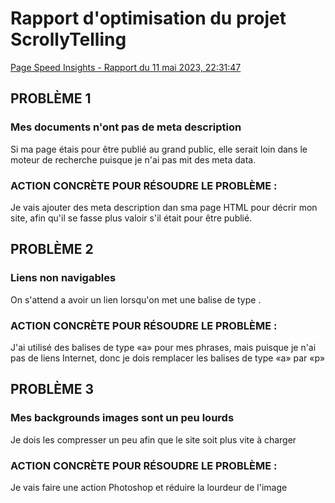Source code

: # Rapport d'optimisation du projet ScrollyTelling
[Page Speed Insights - Rapport du 11 mai 2023, 22:31:47](https://pagespeed.web.dev/analysis/https-thealacasse-github-io-thea-maika-scrollytelling/q6rpwqeizp?form_factor=desktop)

## PROBLÈME 1
### Mes documents n'ont pas de meta description
Si ma page étais pour être publié au grand public, elle serait loin dans le moteur de recherche puisque je n'ai pas mit des meta data.
### ACTION CONCRÈTE POUR RÉSOUDRE LE PROBLÈME :
Je vais ajouter des meta description dan sma page HTML pour décrir mon site, afin qu'il se fasse plus valoir s'il était pour être publié.



## PROBLÈME 2
### Liens non navigables
On s'attend a avoir un lien lorsqu'on met une balise de type <a>.
### ACTION CONCRÈTE POUR RÉSOUDRE LE PROBLÈME :
J'ai utilisé des balises de type «a» pour mes phrases, mais puisque je n'ai pas de liens Internet, donc je dois remplacer les balises de type «a» par «p»
  
  
  
## PROBLÈME 3
### Mes backgrounds images sont un peu lourds
Je dois les compresser un peu afin que le site soit plus vite à charger
### ACTION CONCRÈTE POUR RÉSOUDRE LE PROBLÈME :
Je vais faire une action Photoshop et réduire la lourdeur de l'image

————

_Problem requirements_
All lines above from the one containing "### Liens non navigables" to the one containing "## PROBLÈME 3" must be repeated exactly, both lines included, and no others.

_Solution for this task_
### Liens non navigables
On s'attend a avoir un lien lorsqu'on met une balise de type <a>.
### ACTION CONCRÈTE POUR RÉSOUDRE LE PROBLÈME :
J'ai utilisé des balises de type «a» pour mes phrases, mais puisque je n'ai pas de liens Internet, donc je dois remplacer les balises de type «a» par «p»
  
  
  
## PROBLÈME 3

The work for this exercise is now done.